3. Ownership → access (and your own library)

  • You track your collection with LibraryThing since 2005 and then with BookBuddy Pro, calling reading “the best use” of your time and using cataloging tools to extend the pleasure.
  • At the same time you quote Kevin Kelly on the shift from owning to accessing (“consumers may eventually not own anything at all”) and connect this to Netflix, streaming, and personal data.
  • A recent paperback post, with Gemini’s commentary, frames the collapse of mass‑market paperbacks as part of a broader split: physical books become premium objects for collectors while cheap/ubiquitous reading moves to screens.  You recognize that your own paper library sits right in that “premium hobby” zone.

4. Reading as a filter on the world

  • Politically/culturally, you often reach for book/author touchstones rather than punditry: Albert Brooks’ *2030* for debt and generational resentment, Buckley’s *Boomsday* for policy satire, Orwell on voluntary censorship, the New Yorker piece on Trump’s ghostwriter.
  • Posts like “People who don’t read books” and “The chief danger to freedom of thought” link literacy to intellectual courage and resistance to herd opinion.
  • You often quote a book, then pivot to a short personal reaction—“this seemed entirely plausible,” “I found this depressing but inspiring,” “this matches my philosophy”—so the BOOKS category reads as an externalized thinking journal more than “reviews.”

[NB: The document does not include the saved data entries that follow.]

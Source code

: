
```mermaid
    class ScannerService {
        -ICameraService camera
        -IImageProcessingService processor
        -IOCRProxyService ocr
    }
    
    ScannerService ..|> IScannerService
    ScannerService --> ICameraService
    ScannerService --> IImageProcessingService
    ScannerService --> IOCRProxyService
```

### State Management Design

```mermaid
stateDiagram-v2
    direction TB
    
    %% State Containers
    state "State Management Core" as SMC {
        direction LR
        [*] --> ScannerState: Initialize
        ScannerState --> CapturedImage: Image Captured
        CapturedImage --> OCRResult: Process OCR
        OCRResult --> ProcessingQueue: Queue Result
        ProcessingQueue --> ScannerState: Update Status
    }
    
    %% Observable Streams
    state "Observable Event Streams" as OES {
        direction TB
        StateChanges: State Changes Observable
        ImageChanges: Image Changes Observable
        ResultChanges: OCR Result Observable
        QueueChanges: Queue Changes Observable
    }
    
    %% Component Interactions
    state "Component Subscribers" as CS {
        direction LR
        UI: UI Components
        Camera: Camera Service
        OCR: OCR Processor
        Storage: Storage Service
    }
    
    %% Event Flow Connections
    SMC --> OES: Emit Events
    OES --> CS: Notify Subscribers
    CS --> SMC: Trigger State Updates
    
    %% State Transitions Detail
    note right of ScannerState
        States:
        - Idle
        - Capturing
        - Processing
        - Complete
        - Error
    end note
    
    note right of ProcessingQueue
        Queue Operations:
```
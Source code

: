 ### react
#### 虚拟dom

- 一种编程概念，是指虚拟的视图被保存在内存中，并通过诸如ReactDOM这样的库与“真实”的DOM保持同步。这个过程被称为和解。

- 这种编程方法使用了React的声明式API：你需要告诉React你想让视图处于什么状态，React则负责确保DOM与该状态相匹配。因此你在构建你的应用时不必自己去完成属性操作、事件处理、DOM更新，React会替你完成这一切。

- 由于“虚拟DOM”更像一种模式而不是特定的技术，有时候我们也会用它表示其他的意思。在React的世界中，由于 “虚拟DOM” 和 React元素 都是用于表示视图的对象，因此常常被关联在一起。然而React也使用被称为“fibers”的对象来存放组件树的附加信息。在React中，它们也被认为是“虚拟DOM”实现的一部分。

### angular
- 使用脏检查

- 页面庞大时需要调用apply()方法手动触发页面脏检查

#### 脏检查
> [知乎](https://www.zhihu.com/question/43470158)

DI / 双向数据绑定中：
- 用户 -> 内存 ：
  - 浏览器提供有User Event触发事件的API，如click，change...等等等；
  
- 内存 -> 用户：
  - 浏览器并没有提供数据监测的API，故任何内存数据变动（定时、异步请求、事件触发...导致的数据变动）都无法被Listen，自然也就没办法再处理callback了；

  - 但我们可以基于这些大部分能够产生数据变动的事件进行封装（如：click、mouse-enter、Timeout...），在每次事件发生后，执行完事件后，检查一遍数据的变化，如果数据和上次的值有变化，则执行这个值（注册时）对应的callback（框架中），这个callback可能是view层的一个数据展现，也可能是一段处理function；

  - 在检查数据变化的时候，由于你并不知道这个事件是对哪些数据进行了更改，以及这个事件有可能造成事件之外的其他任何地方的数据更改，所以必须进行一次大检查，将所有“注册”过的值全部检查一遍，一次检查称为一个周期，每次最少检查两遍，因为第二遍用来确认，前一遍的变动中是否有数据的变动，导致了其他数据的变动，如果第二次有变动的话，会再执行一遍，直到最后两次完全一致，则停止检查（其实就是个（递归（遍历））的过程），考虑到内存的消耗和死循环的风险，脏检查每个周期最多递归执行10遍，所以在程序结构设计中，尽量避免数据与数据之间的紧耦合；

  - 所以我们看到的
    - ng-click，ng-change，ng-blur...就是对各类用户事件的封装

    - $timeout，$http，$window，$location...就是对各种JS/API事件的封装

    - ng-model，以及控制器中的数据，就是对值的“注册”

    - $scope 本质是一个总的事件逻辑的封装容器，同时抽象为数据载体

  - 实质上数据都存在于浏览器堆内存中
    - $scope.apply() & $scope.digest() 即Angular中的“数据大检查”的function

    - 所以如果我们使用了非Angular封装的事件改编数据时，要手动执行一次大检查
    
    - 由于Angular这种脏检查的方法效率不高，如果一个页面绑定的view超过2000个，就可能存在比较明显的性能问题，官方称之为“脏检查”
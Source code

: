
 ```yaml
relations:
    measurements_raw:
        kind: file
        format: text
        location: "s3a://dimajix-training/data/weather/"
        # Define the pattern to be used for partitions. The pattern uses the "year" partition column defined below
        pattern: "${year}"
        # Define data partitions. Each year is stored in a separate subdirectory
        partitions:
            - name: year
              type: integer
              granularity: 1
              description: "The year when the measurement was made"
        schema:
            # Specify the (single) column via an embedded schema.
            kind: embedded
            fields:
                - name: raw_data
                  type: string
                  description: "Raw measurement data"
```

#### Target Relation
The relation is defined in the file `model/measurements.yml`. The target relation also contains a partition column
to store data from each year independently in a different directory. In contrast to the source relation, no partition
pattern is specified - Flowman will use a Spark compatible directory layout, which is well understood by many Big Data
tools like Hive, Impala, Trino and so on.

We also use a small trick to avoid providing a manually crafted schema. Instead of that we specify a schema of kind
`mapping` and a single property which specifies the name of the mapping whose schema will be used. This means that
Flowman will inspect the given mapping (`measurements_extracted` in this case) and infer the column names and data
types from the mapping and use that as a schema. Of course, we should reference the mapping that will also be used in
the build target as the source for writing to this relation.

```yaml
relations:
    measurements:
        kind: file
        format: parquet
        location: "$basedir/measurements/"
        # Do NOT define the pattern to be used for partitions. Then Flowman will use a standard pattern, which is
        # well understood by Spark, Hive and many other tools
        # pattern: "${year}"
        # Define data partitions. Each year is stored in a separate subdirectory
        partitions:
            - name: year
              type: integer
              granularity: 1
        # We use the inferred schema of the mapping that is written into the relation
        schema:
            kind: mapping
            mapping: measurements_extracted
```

5. Recurring connections and self‑portrait

Pulling it together, a few through-lines that show up when you zoom out:

  • Books as tools for deconditioning. –   You favor titles that question default settings: self as illusion, media as noise, ownership as optional, institutions as contingent.
  • Bridging science, tech, and spirituality. – Your shelves link neuroscience and cosmology (Eagleman, Carroll, quantum-consciousness books) directly with Zen/Tao writers and non-dual teachers, and you sometimes use SF metaphors (Gibson’s peripherals) to express Eastern ideas about awareness using avatars.
  • A gentle apocalypse-of-reading vibe. –   From mass‑market’s death to future libraries as co‑working hubs to characters who can’t or don’t read, there’s a consistent “something is ending, but something new is coalescing” mood.
  • Books plus systems. – You’re drawn not just to stories but to infrastructures around them: libraries, distribution, cataloging apps, Kindle/Amazon tracking what you read, and the idea of a planetary “Library” that blends LOC, CIA, and the web.